4. Add your custom dispositions
- Click the “Add Disposition” button.
- Give it a clear, short name—what shows up here is what your reps will see after every call.
- Optionally, add a description (helpful for new hires).
- Save.
Examples that work: - “Demo scheduled” - “Send pricing” - “Bad number” - “Gatekeeper only”
What to skip: - Dispositions that overlap (e.g., “No answer” and “Didn’t pick up”) - Vague stuff (“Other,” “Follow up”—unless you’ve defined what that means)
5. Set Default Dispositions (Optional)
- Some teams want a default for outbound vs. inbound calls. You can set this under the same settings menu.
- Honestly, most teams don’t need to mess with this unless you have a unique workflow.
Step 3: Roll it out to your team (without causing chaos)
This is where most teams mess up. If you just drop the new list on people without explanation, you’ll get junk data.
How to get buy-in:
- Share the new disposition list in your next team meeting or Slack channel.
- Explain why you made changes and what each disposition means.
- Make it clear that these aren’t just for “Big Brother” reporting—they’re for making everyone’s life easier (including theirs).
Pro tip: For the first week, spot-check call logs. If you see “Other” or “Left blank” used way too often, talk to the team. Usually, it means your categories aren’t clear—or they’re too much hassle to use.
Step 4: Use dispositions in your sales reporting
This is the whole point, right? Here’s how to actually use the data you’re collecting:
1. Pull disposition data from Kixie
- Go to the Call Logs section in Kixie.
- Filter or export calls by disposition.
- If you use a CRM integration (e.g., Salesforce, HubSpot), make sure dispositions are syncing over. Sometimes, this takes extra setup—don’t assume it’s automatic.
2. Build simple reports
- Count of calls per disposition (by rep, by week, etc.)

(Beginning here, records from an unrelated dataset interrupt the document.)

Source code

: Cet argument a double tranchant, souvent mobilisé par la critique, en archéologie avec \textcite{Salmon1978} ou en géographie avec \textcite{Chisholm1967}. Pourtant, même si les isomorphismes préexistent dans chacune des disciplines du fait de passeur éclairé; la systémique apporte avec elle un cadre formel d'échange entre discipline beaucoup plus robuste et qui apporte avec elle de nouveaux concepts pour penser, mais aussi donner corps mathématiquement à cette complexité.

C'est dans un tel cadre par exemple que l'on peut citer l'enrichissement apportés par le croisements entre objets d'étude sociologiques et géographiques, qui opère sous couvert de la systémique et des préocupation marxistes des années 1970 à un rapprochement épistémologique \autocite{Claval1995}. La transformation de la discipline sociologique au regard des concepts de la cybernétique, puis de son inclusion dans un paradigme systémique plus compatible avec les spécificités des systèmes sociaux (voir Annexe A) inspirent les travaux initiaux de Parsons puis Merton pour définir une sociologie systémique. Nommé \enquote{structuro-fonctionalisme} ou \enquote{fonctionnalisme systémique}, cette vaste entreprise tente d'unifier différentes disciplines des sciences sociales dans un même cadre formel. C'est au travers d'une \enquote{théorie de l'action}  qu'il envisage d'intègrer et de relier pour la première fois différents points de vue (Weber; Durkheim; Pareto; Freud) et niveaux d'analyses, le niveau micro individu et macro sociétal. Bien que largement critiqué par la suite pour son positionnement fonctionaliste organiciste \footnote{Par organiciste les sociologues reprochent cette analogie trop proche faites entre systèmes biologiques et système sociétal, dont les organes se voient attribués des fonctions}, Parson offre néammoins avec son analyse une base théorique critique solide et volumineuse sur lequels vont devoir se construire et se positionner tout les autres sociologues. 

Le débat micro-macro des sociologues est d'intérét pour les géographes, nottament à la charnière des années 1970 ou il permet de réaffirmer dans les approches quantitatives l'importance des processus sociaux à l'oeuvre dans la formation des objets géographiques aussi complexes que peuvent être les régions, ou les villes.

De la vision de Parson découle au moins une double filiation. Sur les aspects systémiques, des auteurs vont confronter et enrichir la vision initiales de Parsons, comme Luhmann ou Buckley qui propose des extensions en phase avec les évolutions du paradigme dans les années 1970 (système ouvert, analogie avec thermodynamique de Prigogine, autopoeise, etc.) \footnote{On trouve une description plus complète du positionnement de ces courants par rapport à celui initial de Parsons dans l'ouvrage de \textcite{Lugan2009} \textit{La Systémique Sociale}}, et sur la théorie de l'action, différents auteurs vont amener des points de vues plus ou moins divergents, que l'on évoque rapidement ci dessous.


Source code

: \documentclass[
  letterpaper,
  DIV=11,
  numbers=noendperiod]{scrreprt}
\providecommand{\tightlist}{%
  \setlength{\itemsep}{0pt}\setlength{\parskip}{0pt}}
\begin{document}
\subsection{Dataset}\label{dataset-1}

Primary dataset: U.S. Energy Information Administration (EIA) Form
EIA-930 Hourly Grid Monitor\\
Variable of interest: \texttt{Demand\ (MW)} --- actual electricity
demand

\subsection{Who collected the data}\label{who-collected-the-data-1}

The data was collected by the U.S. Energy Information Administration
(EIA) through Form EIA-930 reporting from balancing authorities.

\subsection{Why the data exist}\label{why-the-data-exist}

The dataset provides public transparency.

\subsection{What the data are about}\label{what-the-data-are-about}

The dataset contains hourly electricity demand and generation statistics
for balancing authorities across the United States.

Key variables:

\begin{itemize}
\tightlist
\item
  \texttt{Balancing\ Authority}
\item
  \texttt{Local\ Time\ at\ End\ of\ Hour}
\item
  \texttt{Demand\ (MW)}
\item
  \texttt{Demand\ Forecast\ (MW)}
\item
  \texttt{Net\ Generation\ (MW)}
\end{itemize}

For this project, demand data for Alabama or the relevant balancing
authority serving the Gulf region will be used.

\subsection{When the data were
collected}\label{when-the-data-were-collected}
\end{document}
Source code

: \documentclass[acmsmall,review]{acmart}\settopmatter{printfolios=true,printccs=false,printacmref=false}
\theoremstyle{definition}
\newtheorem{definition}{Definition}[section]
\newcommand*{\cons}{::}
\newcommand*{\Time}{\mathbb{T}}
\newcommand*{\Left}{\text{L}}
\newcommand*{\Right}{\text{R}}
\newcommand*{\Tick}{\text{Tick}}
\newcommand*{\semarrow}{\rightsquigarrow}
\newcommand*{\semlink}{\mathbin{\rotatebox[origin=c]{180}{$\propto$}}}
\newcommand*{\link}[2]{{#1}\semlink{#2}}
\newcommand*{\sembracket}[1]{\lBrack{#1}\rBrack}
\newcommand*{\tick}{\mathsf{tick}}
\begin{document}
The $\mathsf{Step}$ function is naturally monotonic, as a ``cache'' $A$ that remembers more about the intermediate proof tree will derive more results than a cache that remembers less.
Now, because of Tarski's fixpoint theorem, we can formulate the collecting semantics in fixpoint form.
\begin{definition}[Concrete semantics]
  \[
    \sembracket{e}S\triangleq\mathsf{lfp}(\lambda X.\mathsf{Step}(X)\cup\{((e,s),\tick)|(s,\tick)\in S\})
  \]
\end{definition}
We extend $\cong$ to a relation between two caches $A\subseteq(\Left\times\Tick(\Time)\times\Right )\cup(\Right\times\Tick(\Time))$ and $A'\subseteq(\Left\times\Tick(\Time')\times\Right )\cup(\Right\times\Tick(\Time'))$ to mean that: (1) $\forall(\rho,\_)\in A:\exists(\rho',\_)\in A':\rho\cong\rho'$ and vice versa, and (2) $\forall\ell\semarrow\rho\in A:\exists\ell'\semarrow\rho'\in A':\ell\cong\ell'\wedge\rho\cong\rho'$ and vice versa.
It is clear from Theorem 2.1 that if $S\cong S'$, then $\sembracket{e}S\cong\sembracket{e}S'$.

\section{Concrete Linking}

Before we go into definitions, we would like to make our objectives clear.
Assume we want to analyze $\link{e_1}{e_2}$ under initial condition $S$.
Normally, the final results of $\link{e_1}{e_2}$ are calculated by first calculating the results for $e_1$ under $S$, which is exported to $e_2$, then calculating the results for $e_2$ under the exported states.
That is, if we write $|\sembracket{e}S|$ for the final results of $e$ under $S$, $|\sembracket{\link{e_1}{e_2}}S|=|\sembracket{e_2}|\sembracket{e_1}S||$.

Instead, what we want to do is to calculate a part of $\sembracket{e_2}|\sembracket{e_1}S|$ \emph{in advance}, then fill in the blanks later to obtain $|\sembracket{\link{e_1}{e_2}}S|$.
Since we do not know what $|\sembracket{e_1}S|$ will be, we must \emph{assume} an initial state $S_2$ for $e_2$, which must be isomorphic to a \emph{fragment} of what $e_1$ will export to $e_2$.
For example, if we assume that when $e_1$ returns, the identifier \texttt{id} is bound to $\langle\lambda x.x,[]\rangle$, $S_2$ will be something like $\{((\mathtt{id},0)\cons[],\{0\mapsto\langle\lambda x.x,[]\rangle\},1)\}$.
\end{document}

- Conversion rates: e.g., “Calls resulting in demo scheduled” divided by “Total calls”
- Trends over time—are “Bad number” or “Gatekeeper only” rates going up?
3. Don’t overthink it
- Most teams just need to spot bottlenecks and coach reps. Don’t try to build a dashboard NASA would envy.
- If your data isn’t clean, go back and adjust your disposition list. Don’t be afraid to kill off categories that aren’t helping.
What works, what doesn’t, and what to ignore
What actually works: - Keeping your list short and clear. - Reviewing and tweaking categories every few months. - Making sure your CRM integration is actually syncing (test it!).
What doesn’t: - Having 20+ dispositions. No one will use them correctly. - Vague or overlapping categories. - Forcing reps to write detailed notes for every call—most won’t, and it’ll slow them down.
What to ignore: - Fancy AI “call sentiment” tools—at least for now. Most are more hype than help, and don’t replace asking your team what’s really happening on calls. - Default settings. They’re a starting point, not a best practice.
Keep it simple and iterate
Custom call dispositions in Kixie are a great way to turn raw call activity into useful sales insights—if you keep things simple and focus on what you’ll actually use. Start small, check your data after a month or two, and tweak as you go. The best reporting is the stuff you actually look at and act on, not a graveyard of unused categories.
If you get stuck, ask your team what would make their lives easier. Odds are, they’ll tell you—and your reporting will be better for it.